• _Problem statement_
Find how many lines in the material below contain the word "separately" and give only that number.

• _Input records_
+--

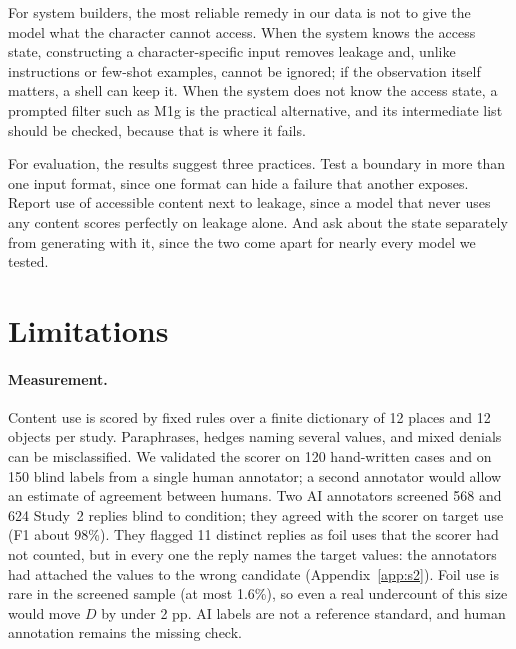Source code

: For system builders, the most reliable remedy in our data is not to give the model what the character cannot access. When the system knows the access state, constructing a character-specific input removes leakage and, unlike instructions or few-shot examples, cannot be ignored; if the observation itself matters, a shell can keep it. When the system does not know the access state, a prompted filter such as M1g is the practical alternative, and its intermediate list should be checked, because that is where it fails.

For evaluation, the results suggest three practices. Test a boundary in more than one input format, since one format can hide a failure that another exposes. Report use of accessible content next to leakage, since a model that never uses any content scores perfectly on leakage alone. And ask about the state separately from generating with it, since the two come apart for nearly every model we tested.

\FloatBarrier
\section*{Limitations}
\paragraph{Measurement.} Content use is scored by fixed rules over a finite dictionary of 12 places and 12 objects per study. Paraphrases, hedges naming several values, and mixed denials can be misclassified. We validated the scorer on 120 hand-written cases and on 150 blind labels from a single human annotator; a second annotator would allow an estimate of agreement between humans. Two AI annotators screened 568 and 624 Study~2 replies blind to condition; they agreed with the scorer on target use (F1 about 98\%). They flagged 11 distinct replies as foil uses that the scorer had not counted, but in every one the reply names the target values: the annotators had attached the values to the wrong candidate (Appendix~\ref{app:s2}). Foil use is rare in the screened sample (at most 1.6\%), so even a real undercount of this size would move $D$ by under 2 pp. AI labels are not a reference standard, and human annotation remains the missing check.
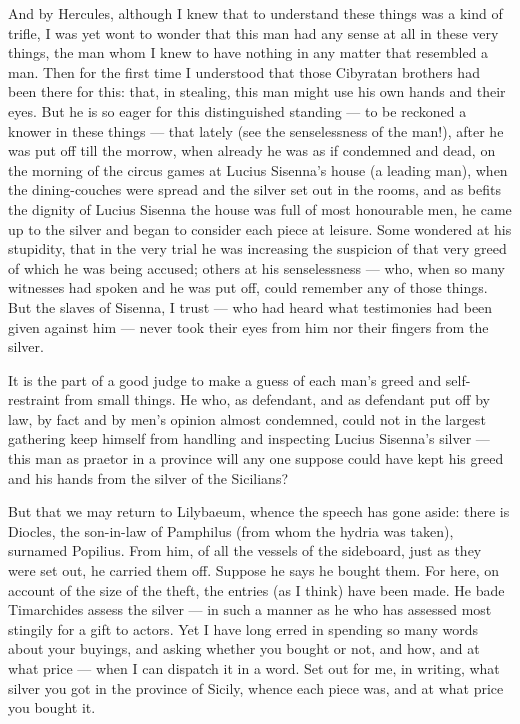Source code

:  And by Hercules, although I knew that to understand these things was a kind of trifle, I was yet wont to wonder that this man had any sense at all in these very things, the man whom I knew to have nothing in any matter that resembled a man. Then for the first time I understood that those Cibyratan brothers had been there for this: that, in stealing, this man might use his own hands and their eyes. But he is so eager for this distinguished standing --- to be reckoned a knower in these things --- that lately (see the senselessness of the man!), after he was put off till the morrow, when already he was as if condemned and dead, on the morning of the circus games at Lucius Sisenna's house (a leading man), when the dining-couches were spread and the silver set out in the rooms, and as befits the dignity of Lucius Sisenna the house was full of most honourable men, he came up to the silver and began to consider each piece at leisure. Some wondered at his stupidity, that in the very trial he was increasing the suspicion of that very greed of which he was being accused; others at his senselessness --- who, when so many witnesses had spoken and he was put off, could remember any of those things. But the slaves of Sisenna, I trust --- who had heard what testimonies had been given against him --- never took their eyes from him nor their fingers from the silver.

 It is the part of a good judge to make a guess of each man's greed and self-restraint from small things. He who, as defendant, and as defendant put off by law, by fact and by men's opinion almost condemned, could not in the largest gathering keep himself from handling and inspecting Lucius Sisenna's silver --- this man as praetor in a province will any one suppose could have kept his greed and his hands from the silver of the Sicilians?

 But that we may return to Lilybaeum, whence the speech has gone aside: there is Diocles, the son-in-law of Pamphilus (from whom the hydria was taken), surnamed Popilius. From him, of all the vessels of the sideboard, just as they were set out, he carried them off. Suppose he says he bought them. For here, on account of the size of the theft, the entries (as I think) have been made. He bade Timarchides assess the silver --- in such a manner as he who has assessed most stingily for a gift to actors. Yet I have long erred in spending so many words about your buyings, and asking whether you bought or not, and how, and at what price --- when I can dispatch it in a word. Set out for me, in writing, what silver you got in the province of Sicily, whence each piece was, and at what price you bought it.


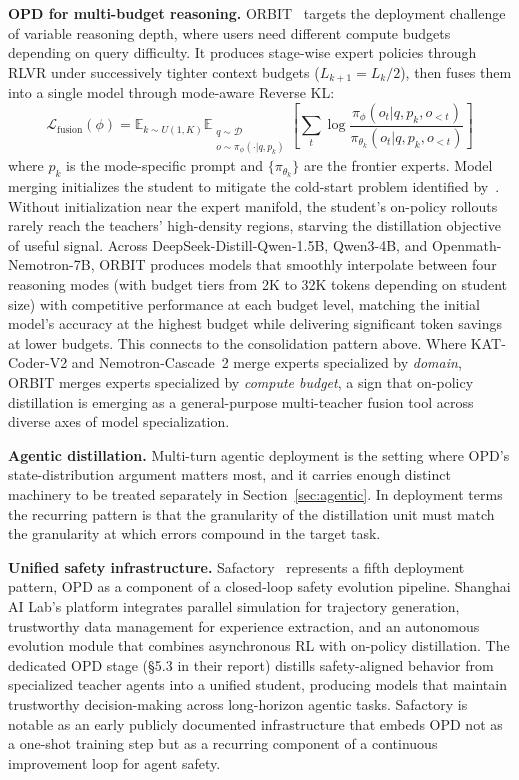 \documentclass{article} %
\newcommand{\E}{\mathbb{E}}
\newcommand{\loss}{\mathcal{L}}
\begin{document}
\textbf{OPD for multi-budget reasoning.} ORBIT~\citep{2601.08310} targets the deployment challenge of variable reasoning depth, where users need different compute budgets depending on query difficulty. It produces stage-wise expert policies through RLVR under successively tighter context budgets ($L_{k+1} = L_k/2$), then fuses them into a single model through mode-aware Reverse KL:
\begin{equation*}
    \loss_{\text{fusion}}(\phi) = \E_{k \sim U(1,K)} \E_{\substack{q \sim \mathcal{D} \\ o \sim \pi_\phi(\cdot|q, p_k)}} \left[ \sum_t \log \frac{\pi_\phi(o_t | q, p_k, o_{<t})}{\pi_{\theta_k}(o_t | q, p_k, o_{<t})} \right]
\end{equation*}
where $p_k$ is the mode-specific prompt and $\{\pi_{\theta_k}\}$ are the frontier experts. Model merging initializes the student to mitigate the cold-start problem identified by~\citet{2601.07155}. Without initialization near the expert manifold, the student's on-policy rollouts rarely reach the teachers' high-density regions, starving the distillation objective of useful signal. Across DeepSeek-Distill-Qwen-1.5B, Qwen3-4B, and Openmath-Nemotron-7B, ORBIT produces models that smoothly interpolate between four reasoning modes (with budget tiers from 2K to 32K tokens depending on student size) with competitive performance at each budget level, matching the initial model's accuracy at the highest budget while delivering significant token savings at lower budgets. This connects to the consolidation pattern above. Where KAT-Coder-V2 and Nemotron-Cascade~2 merge experts specialized by \emph{domain}, ORBIT merges experts specialized by \emph{compute budget}, a sign that on-policy distillation is emerging as a general-purpose multi-teacher fusion tool across diverse axes of model specialization.

\textbf{Agentic distillation.} Multi-turn agentic deployment is the setting where OPD's state-distribution argument matters most, and it carries enough distinct machinery to be treated separately in Section~\ref{sec:agentic}. In deployment terms the recurring pattern is that the granularity of the distillation unit must match the granularity at which errors compound in the target task.

\textbf{Unified safety infrastructure.} Safactory~\citep{2605.06230} represents a fifth deployment pattern, OPD as a component of a closed-loop safety evolution pipeline. Shanghai AI Lab's platform integrates parallel simulation for trajectory generation, trustworthy data management for experience extraction, and an autonomous evolution module that combines asynchronous RL with on-policy distillation. The dedicated OPD stage (\S5.3 in their report) distills safety-aligned behavior from specialized teacher agents into a unified student, producing models that maintain trustworthy decision-making across long-horizon agentic tasks. Safactory is notable as an early publicly documented infrastructure that embeds OPD not as a one-shot training step but as a recurring component of a continuous improvement loop for agent safety.
\end{document}
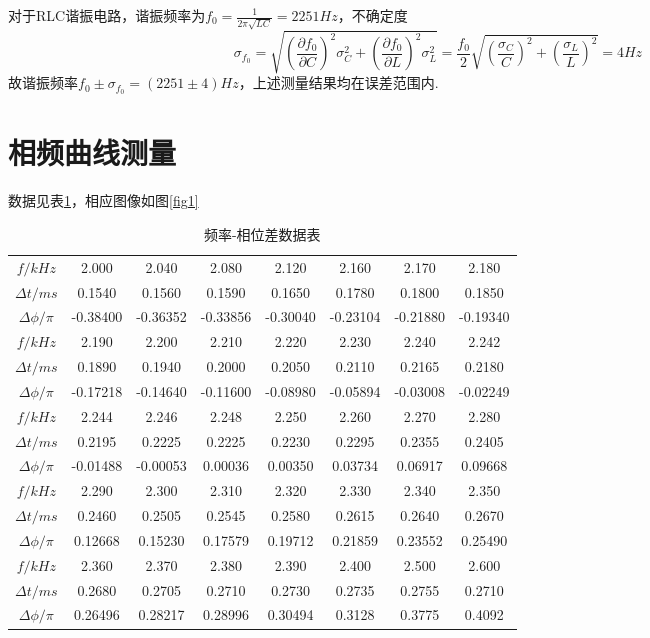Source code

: \documentclass[12pt, a4paper]{ctexart}
\begin{document}
对于RLC谐振电路，谐振频率为$f_0 = \frac{1}{2\pi \sqrt{LC}} = 2251 Hz$，不确定度
\begin{equation*}
    \sigma_{f_0} = \sqrt{(\frac{\partial f_0}{\partial C})^2 \sigma_C^2 + (\frac{\partial f_0}{\partial L})^2 \sigma_L^2} = \frac{f_0}{2} \sqrt{(\frac{\sigma_C}{C})^2 + (\frac{\sigma_L}{L})^2} = 4Hz
\end{equation*}
故谐振频率$f_0 \pm \sigma_{f_0} = (2251 \pm 4) Hz$，上述测量结果均在误差范围内.

\section{相频曲线测量}
数据见表\ref{tab:t1}，相应图像如图\ref{fig1}\\
\begin{table}[htbp]
  \centering
  \caption{频率-相位差数据表}
    \begin{tabular}{c|ccccccc}
    \toprule
    $f/kHz$      & 2.000 & 2.040 & 2.080 & 2.120 & 2.160 & 2.170 & 2.180 \\
    $\Delta t/ms$& 0.1540 & 0.1560 & 0.1590 & 0.1650 & 0.1780 & 0.1800 & 0.1850 \\
    $\Delta \phi /\pi$ & -0.38400 & -0.36352 & -0.33856 & -0.30040 & -0.23104 & -0.21880& -0.19340 \\
    \midrule
    $f/kHz$      & 2.190 & 2.200 & 2.210 & 2.220 & 2.230 & 2.240 & 2.242 \\
    $\Delta t/ms$& 0.1890 & 0.1940 & 0.2000 & 0.2050 & 0.2110 & 0.2165 & 0.2180\\
    $\Delta \phi /\pi$ & -0.17218& -0.14640& -0.11600& -0.08980& -0.05894 & -0.03008 & -0.02249 \\
    \midrule
    $f/kHz$      & 2.244 & 2.246 & 2.248 & 2.250 & 2.260 & 2.270 & 2.280 \\ 
    $\Delta t/ms$& 0.2195 & 0.2225 & 0.2225 & 0.2230 & 0.2295 & 0.2355 & 0.2405 \\
    $\Delta \phi /\pi$ & -0.01488 & -0.00053 & 0.00036 & 0.00350 & 0.03734 & 0.06917 & 0.09668 \\
    \midrule
    $f/kHz$      & 2.290 & 2.300 & 2.310 & 2.320 & 2.330 & 2.340 & 2.350 \\
    $\Delta t/ms$& 0.2460 & 0.2505 & 0.2545 & 0.2580 & 0.2615 & 0.2640 & 0.2670 \\
    $\Delta \phi /\pi$ & 0.12668 & 0.15230 & 0.17579 & 0.19712 & 0.21859 & 0.23552 & 0.25490 \\
    \midrule
    $f/kHz$      & 2.360 & 2.370 & 2.380 & 2.390 & 2.400 & 2.500 & 2.600 \\
    $\Delta t/ms$& 0.2680 & 0.2705 & 0.2710 & 0.2730 & 0.2735 & 0.2755 & 0.2710 \\
    $\Delta \phi /\pi$ & 0.26496 & 0.28217 & 0.28996 & 0.30494 & 0.3128 & 0.3775 & 0.4092 \\
    \bottomrule
    \end{tabular}
  \label{tab:t1}
\end{table}
\end{document}
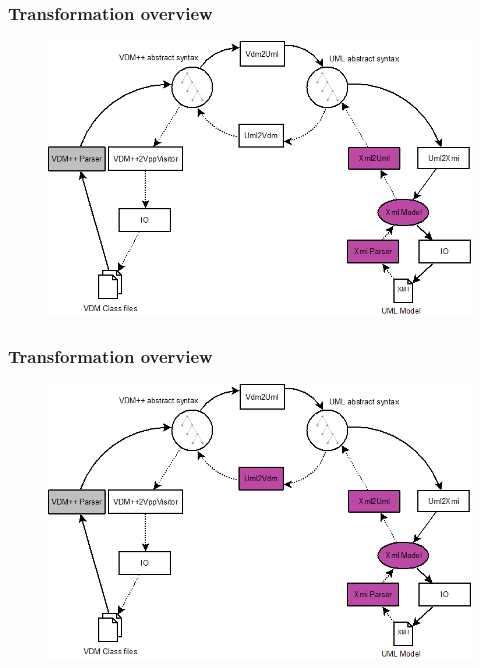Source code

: {
  \frametitle{Transformation overview}
\begin{center}
\begin{figure}
\includegraphics[width=\textwidth]{images/OverviewOverMappingToUML2.png}
\end{figure}
\end{center}
}
%
%
\frame
{
  \frametitle{Transformation overview}
\begin{center}
\begin{figure}
\includegraphics[width=\textwidth]{images/OverviewOverMappingToUML3.png}
\end{figure}
\end{center}
}
%
%
\frame
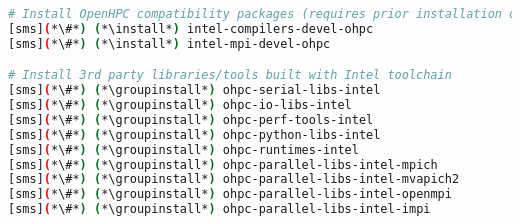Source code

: \begin{lstlisting}[language=bash,keywords={},upquote=true,keepspaces]
# Install OpenHPC compatibility packages (requires prior installation of Parallel Studio)
[sms](*\#*) (*\install*) intel-compilers-devel-ohpc
[sms](*\#*) (*\install*) intel-mpi-devel-ohpc

# Install 3rd party libraries/tools built with Intel toolchain
[sms](*\#*) (*\groupinstall*) ohpc-serial-libs-intel
[sms](*\#*) (*\groupinstall*) ohpc-io-libs-intel
[sms](*\#*) (*\groupinstall*) ohpc-perf-tools-intel
[sms](*\#*) (*\groupinstall*) ohpc-python-libs-intel
[sms](*\#*) (*\groupinstall*) ohpc-runtimes-intel
[sms](*\#*) (*\groupinstall*) ohpc-parallel-libs-intel-mpich
[sms](*\#*) (*\groupinstall*) ohpc-parallel-libs-intel-mvapich2
[sms](*\#*) (*\groupinstall*) ohpc-parallel-libs-intel-openmpi
[sms](*\#*) (*\groupinstall*) ohpc-parallel-libs-intel-impi
\end{lstlisting}

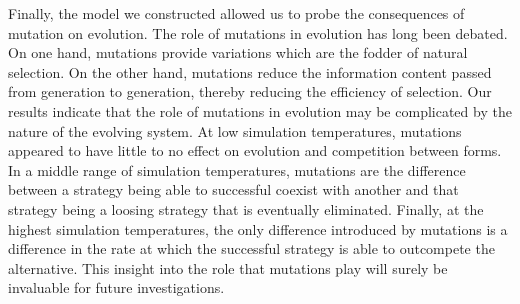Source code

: Finally, the model we constructed allowed us to probe the consequences of mutation on evolution. The role of mutations in evolution has long been debated. On one hand, mutations provide variations which are the fodder of natural selection. On the other hand, mutations reduce the information content passed from generation to generation, thereby reducing the efficiency of selection. Our results indicate that the role of mutations in evolution may be complicated by the nature of the evolving system. At low simulation temperatures, mutations appeared to have little to no effect on evolution and competition between forms. In a middle range of simulation temperatures, mutations are the difference between a strategy being able to successful coexist with another and that strategy being a loosing strategy that is eventually eliminated. Finally, at the highest simulation temperatures, the only difference introduced by mutations is a difference in the rate at which the successful strategy is able to outcompete the alternative. This insight into the role that mutations play will surely be invaluable for future investigations.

+--

• _Answer for this exercise_
2